After week long rumors, reports and articles focusing on the finanicial plight of Kingdoms of Amalur developers 38 Studios and its subsidary Big Huge Games, it has finally been confirmed that the two studios have laid off their entire staff, 379 people in total, and shut down production in their Rhode Island and Maryland-based offices. None of the employees have recieved a pay cheque since April 30th.
On May 15th it was originally reported in The Providence Journal that 38 Studios had failed to make payments on a $75 million loan it received from the state of Rhode Island, given by the Rhode Island Development Corporation development fund, back in 2010 that helped lure 38 Studios to Rhode Island from Massachusetts.
38 Studio's first payment of $1.125 million to the state was due on May 1st, but the company failed to fulfill the payment until May 18th. The Rhode Island governor Lincoln Chaffee and officials with the Development Corporation visited the studio to review “all the financials” in the interest of "protecting the taxpayer dollars" and to try to recuprate losses, and this sparked the first set of rumors that the cheques to the state bounced and the companies faced closure.
The first sign of trouble was when 38 Studios CEO Jen MacLean, who had been on maternity leave for the past two months, removed the title of chief executive of the company from her LinkedIn profile on May 23rd, and listed the date of her departure from the company in March.
38 Studios’ senior vice president of product development John Blakely also revised his LinkedIn profile to show that he left the company this month.
A rumor from an anonymous former employee who contacted Kotaku on May 24th was the first confirmation of the company's serious financial problems.

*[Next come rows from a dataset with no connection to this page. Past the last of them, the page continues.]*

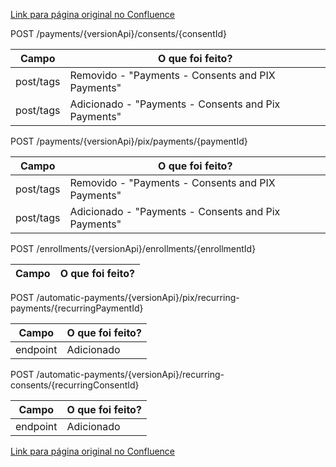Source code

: [Link para página original no Confluence](https://openfinancebrasil.atlassian.net/wiki/spaces/OF/pages/200737097)

POST /payments/{versionApi}/consents/{consentId}

| **Campo** | **O que foi feito?** |
| --- | --- |
| post/tags | Removido - "Payments - Consents and PIX Payments" |
| post/tags | Adicionado - "Payments - Consents and Pix Payments" |

 POST /payments/{versionApi}/pix/payments/{paymentId}

| **Campo** | **O que foi feito?** |
| --- | --- |
| post/tags | Removido - "Payments - Consents and PIX Payments" |
| post/tags | Adicionado - "Payments - Consents and Pix Payments" |

 POST /enrollments/{versionApi}/enrollments/{enrollmentId}

| **Campo** | **O que foi feito?** |
| --- | --- |

 POST /automatic-payments/{versionApi}/pix/recurring-payments/{recurringPaymentId}

| **Campo** | **O que foi feito?** |
| --- | --- |
| endpoint | Adicionado |

 POST /automatic-payments/{versionApi}/recurring-consents/{recurringConsentId}

| **Campo** | **O que foi feito?** |
| --- | --- |
| endpoint | Adicionado |

[Link para página original no Confluence](https://openfinancebrasil.atlassian.net/wiki/spaces/OF/pages/200737097)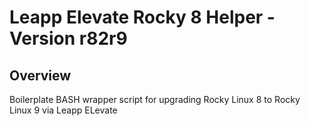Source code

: # Leapp Elevate Rocky 8 Helper - Version r82r9

## Overview
Boilerplate BASH wrapper script for upgrading Rocky Linux 8 to Rocky Linux 9 via Leapp ELevate
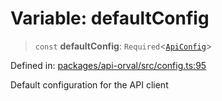 # Variable: defaultConfig

> `const` **defaultConfig**: `Required`\<[`ApiConfig`](../interfaces/ApiConfig.md)\>

Defined in: [packages/api-orval/src/config.ts:95](https://github.com/the-inconvenience-store/mono-example/blob/a3e1f4667d455f254c4a536af743fc2dff215781/packages/api-orval/src/config.ts#L95)

Default configuration for the API client
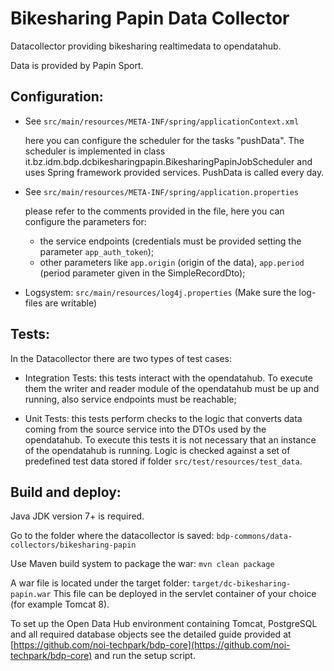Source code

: Bikesharing Papin Data Collector
=========================

Datacollector providing bikesharing realtimedata to opendatahub.

Data is provided by Papin Sport.


## Configuration:
  - See `src/main/resources/META-INF/spring/applicationContext.xml`

    here you can configure the scheduler for the tasks "pushData". The scheduler is implemented in class it.bz.idm.bdp.dcbikesharingpapin.BikesharingPapinJobScheduler and uses Spring framework provided services. PushData is called every day. 

  - See `src/main/resources/META-INF/spring/application.properties`

    please refer to the comments provided in the file, here you can configure the parameters for:
    - the service endpoints (credentials must be provided setting the parameter `app_auth_token`);
    - other parameters like `app.origin` (origin of the data), `app.period` (period parameter given in the SimpleRecordDto);


  - Logsystem: `src/main/resources/log4j.properties` (Make sure the log-files are writable)


## Tests:

In the Datacollector there are two types of test cases:

 - Integration Tests: this tests interact with the opendatahub. To execute them the writer and reader module of the opendatahub must be up and running, also service endpoints must be reachable;


 - Unit Tests: this tests perform checks to the logic that converts data coming from the source service into the DTOs used by the opendatahub. To execute this tests it is not necessary that an instance of the opendatahub is running. Logic is checked against a set of predefined test data stored if folder `src/test/resources/test_data`.


## Build and deploy:

Java JDK version 7+ is required.

Go to the folder where the datacollector is saved: `bdp-commons/data-collectors/bikesharing-papin`

Use Maven build system to package the war: `mvn clean package`

A war file is located under the target folder: `target/dc-bikesharing-papin.war`
This file can be deployed in the servlet container of your choice (for example Tomcat 8).

To set up the Open Data Hub environment containing Tomcat, PostgreSQL and all required database objects see the detailed guide provided at [https://github.com/noi-techpark/bdp-core](https://github.com/noi-techpark/bdp-core) and run the setup script.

The source stated that both studios were shutting down and that they had found out about the cut off of pay and health insurance.
Unfortunately, a few hours later Gamasutra managed to find an email sent to employees of the two companies:
"The Company is experiencing an economic downturn. To avoid further losses and possibility of retrenchment, the Company has decided that a companywide lay off is absolutely necessary.
These layoffs are non-voluntary and non-disciplinary.
This is your official notice of lay off, effective today, Thursday, May 24th, 2012."
During a Rhode Island press conference later on May 24th, Governor Chafee said that 38 Studios ran into finanical maliase because Kingdoms of Amalur: Reckoning failed to live up to expectations.
"The game failed," Chafee said.
The finanicial turmoil of 38 Studios and Big Huge Games is more complex given the fact that it goes beyond the video games industry as something that could potentially end Chafee's governorship.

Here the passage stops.